# MNIST Classification using PyTorch Lightning

## Instructions
- **Video Tutorial**: Please watch [this video](https://www.youtube.com/watch?v=XbIN9LaQycQ&list=PLhhyoLH6IjfyL740PTuXef4TstxAK6nGP) to gain an overview of PyTorch Lightning.
- **Reading Materials**: Read the content provided in [Link 1](https://www.datacamp.com/tutorial/pytorch-lightning-tutorial) and [Link 2](https://lightning.ai/docs/pytorch/stable/starter/introduction.html) to deepen your understanding.
- Ensure you have PyTorch Lightning installed in your environment before starting.

---

## Section 1: Conceptual Background

### 1.1 Theoretical Foundation and Key Concepts

**PyTorch Lightning** is a lightweight PyTorch wrapper for high-performance AI research. It provides a structured way to organize PyTorch code, making it easier to scale models, implement best practices, and maintain clean codebases.

**Key Components:**
- **LightningModule**: Encapsulates the model architecture, training, validation, and testing steps.
- **Trainer**: Handles the training loop, including logging, checkpointing, and GPU management.
- **DataModule**: Manages data loading and preprocessing, ensuring reproducibility and modularity.
- **Callbacks**: Allow custom actions during training, such as early stopping or model checkpointing.
- **Logger**: Integrates with tools like TensorBoard for tracking metrics and visualizing training progress.
- **Profiler**: Assists in performance tuning by profiling different parts of the training process.
- **Multi GPU Training**: Facilitates training on multiple GPUs to speed up the process.

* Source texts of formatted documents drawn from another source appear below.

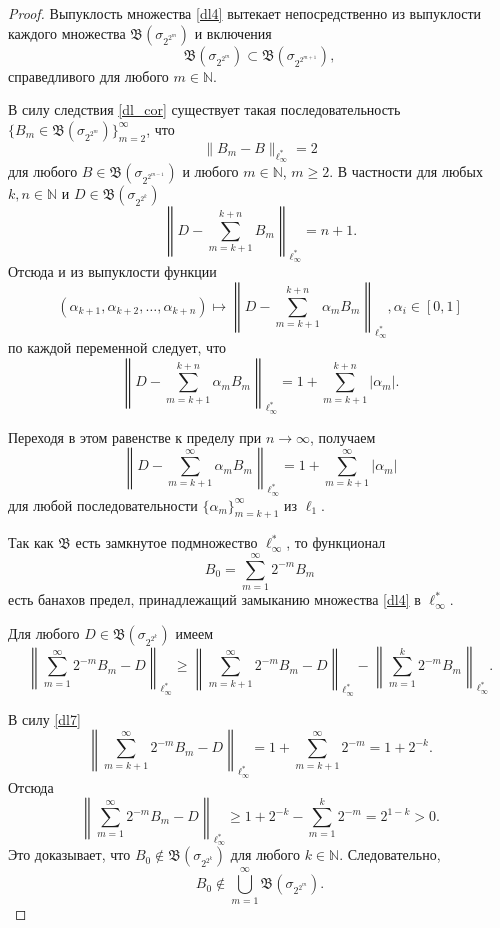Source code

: \documentclass[12pt]{article}
\def\N{{\mathbb{N}}}
\def\B{{\mathfrak{B}}}
\begin{document}
\begin{proof}
Выпуклость множества \eqref{dl4} вытекает непосредственно из выпуклости каждого множества $\mathfrak B(\sigma_{2^{2^m}})$ и включения
\begin{equation}\label{dl5}
\mathfrak B(\sigma_{2^{2^m}}) \subset \mathfrak B(\sigma_{2^{2^{m+1}}})
,
\end{equation}
справедливого для любого $m\in \N$.

В силу следствия \ref{dl_cor} существует такая последовательность $\{B_m \in \mathfrak B(\sigma_{2^{2^m}})\}_{m=2}^\infty$, что
\begin{equation}\label{dl6}
\|B_m-B\|_{\ell_\infty^*}=2
\end{equation}
для любого $B \in \mathfrak B(\sigma_{2^{2^{m-1}}})$ и любого $m\in \N$, $m\geqslant2$. В частности для любых $k,n\in\N$ и $D\in \mathfrak B(\sigma_{2^{2^k}})$
$$\left\|D-\sum_{m=k+1}^{k+n}B_m\right\|_{\ell_\infty^*}=n+1.$$
Отсюда и из выпуклости функции
$$(\alpha_{k+1}, \alpha_{k+2}, \dots, \alpha_{k+n}) \mapsto \left\|D-\sum_{m=k+1}^{k+n}\alpha_mB_m\right\|_{\ell_\infty^*}, \alpha_i \in[0,1]$$
по каждой переменной следует, что
$$\left\|D-\sum_{m=k+1}^{k+n}\alpha_mB_m\right\|_{\ell_\infty^*} = 1+ \sum_{m=k+1}^{k+n}|\alpha_m|. $$

Переходя в этом равенстве к пределу при $n\to\infty$, получаем
\begin{equation}\label{dl7}
\left\|D-\sum_{m=k+1}^\infty\alpha_mB_m\right\|_{\ell_\infty^*} = 1+ \sum_{m=k+1}^\infty|\alpha_m|
\end{equation}
для любой последовательности $\{\alpha_m\}_{m=k+1}^\infty$ из $\ell_1$.

Так как $\B$ есть замкнутое подмножество $\ell_\infty^*$, то функционал
$$B_0=\sum_{m=1}^\infty 2^{-m}B_m$$
есть банахов предел, принадлежащий замыканию множества \eqref{dl4} в $\ell_\infty^*$.

Для любого $D\in \mathfrak B(\sigma_{2^{2^k}})$ имеем
$$\left\|\sum_{m=1}^\infty 2^{-m}B_m-D\right\|_{\ell_\infty^*}\geqslant \left\|\sum_{m=k+1}^\infty 2^{-m}B_m-D\right\|_{\ell_\infty^*}-\left\|\sum_{m=1}^k 2^{-m}B_m\right\|_{\ell_\infty^*}.$$

В силу \eqref{dl7}
$$\left\|\sum_{m=k+1}^\infty 2^{-m}B_m-D\right\|_{\ell_\infty^*} = 1+ \sum_{m=k+1}^\infty 2^{-m}=1+2^{-k}.$$
Отсюда
$$\left\|\sum_{m=1}^\infty 2^{-m}B_m-D\right\|_{\ell_\infty^*}\geqslant 1+2^{-k} - \sum_{m=1}^k 2^{-m}= 2^{1-k}>0.$$
Это доказывает, что $B_0\notin \mathfrak B(\sigma_{2^{2^k}})$ для любого $k\in\N$. Следовательно,
$$B_0\notin \bigcup_{m=1}^\infty\mathfrak B(\sigma_{2^{2^m}}).$$
\end{proof}
\end{document}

### 1.2 Real-World Applications and Relevance

PyTorch Lightning is widely used in both academic research and industry for:
- Rapid prototyping of deep learning models.
- Ensuring reproducibility and scalability in experiments.
- Streamlining the transition from research to production.
- Facilitating collaboration among teams by enforcing a standardized code structure.

**Example Application**: Image classification tasks like MNIST digit recognition, where models need to be trained efficiently and evaluated accurately.

### 1.3 Prerequisite Knowledge

To effectively complete this assignment, students should be familiar with:
- **Python Programming**: Basic syntax and data structures.
- **PyTorch**: Understanding of tensors, autograd, and basic neural network components.
- **Deep Learning Concepts**: Knowledge of Convolutional Neural Networks (CNNs), activation functions, loss functions, and optimization algorithms.

### 1.4 Mathematical Concepts and Formulas

Understanding the following mathematical concepts is essential:

- **Convolution Operation**: A fundamental operation in CNNs that helps in detecting features within input data. It involves sliding a filter over the input to produce feature maps.
  
- **Activation Functions**: Functions like ReLU (Rectified Linear Unit) introduce non-linearity into the model, allowing it to learn complex patterns. ReLU is defined as the maximum of zero and the input value:
  
  ReLU(x) = max(0, x)
  
- **Loss Functions**: For classification tasks, the Cross-Entropy Loss is commonly used. It measures the difference between the predicted probabilities and the actual labels:
  
  Loss = -Σ(y_i * log(predicted_y_i))
  
- **Optimization Algorithms**: Methods like Stochastic Gradient Descent (SGD) adjust the model's weights to minimize the loss function. The update rule for SGD is:
  
  Weight = Weight - Learning_Rate * Gradient_of_Loss

### 1.5 Specific Algorithms and Techniques

- **Convolutional Neural Networks (CNNs)**: Utilized for image data to capture spatial hierarchies.
- **PyTorch Lightning Components**: Leveraging LightningModule, Trainer, DataModule, Callbacks, etc., to structure the workflow.
- **Metrics Calculation**: Tracking accuracy and loss during training and validation.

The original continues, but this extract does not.